The present invention relates to a transmission line correction device.
Transmission lines are employed generally in the telecommunications field, their purpose being to transfer an electrical signal from one point to another point. This can for example involve transmitting a video signal from a camera head to a mobile outside broadcast vehicle, or, again, between two blocks of buildings.
Every signal travelling along a transmission line becomes deformed. Thus, every transmission line causes the signal it is carrying to be attenuated, and the longer the line is, the greater the attenuation. For lines of the same type and length, for example coaxial cable constituted by the same elements, there is nevertheless a variation in attenuation from one line to an other. This is due to the fact that the elements constituting such lines are not strictly identical and nor are they associated in a strictly identical manner.
This difference in attenuation from one line to another is present both in the case of a DC signal, with zero frequency, as well as for signals of any particular frequency f. On the other hand, when the frequency f of a signal carried on a line increases, there is also an increase in signal attenuation.
Those skilled in the art know that when one considers any signal, the latter comprises a DC component and components at various frequencies. It is thus necessary, for such a signal, to simultaneously correct the DC component attenuation and the attenuation of the components at different frequences.
Various systems are known in the art which are suitable for providing such correction. In what follows, we shall use the expression "amplitude correction" to denote amplitude correction applied to a DC signal or to the DC component of any signal whatsoever.
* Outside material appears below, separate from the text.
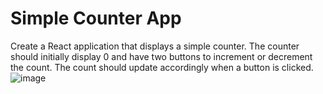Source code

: # Simple Counter App
Create a React application that displays a simple counter. The counter should initially display 0 and have two buttons to increment or decrement the count. The count should update accordingly when a button is clicked.
![image](https://github.com/user-attachments/assets/1cfe8856-a43f-429c-b240-07965c96559e)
Similarly, we shall use the expression "correction for frequency" to denote the process of correcting the amplitude of a frequency signal for the components at different frequencies of any given signal.
Certain correction systems work on the basis of switching in so called correction cells. Such systems correct defects in amplitude and frequency brought about by propagation. These correction cells are built up from discrete components such as resistors, self-inductances or capacitors. Such correction systems must be located at precise points in the transmission line as they are designed to be able to correct defects in the line over a given length. The individual components constituting such cells are adjusted manually. This is disadvantageous as such adjustments are time consuming and difficult to get right. It is hence practically impossible to rapidly and cheaply adjust a system composed of several transmission lines in parallel.
Other systems use automatic correction using closed-loop feedback control, the reference value for which is derived from the actual signal. Automatic correction is only a correction of amplitude. In order to provide correction for frequency, a filter needs to be introduced into the correcting device. This filter, which is itself composed of discrete components suffers from the disadvantage of requiring manual adjustment for a given transmission line. The adjustment for one line will not be the same as that for another, even if the lines are of the same type.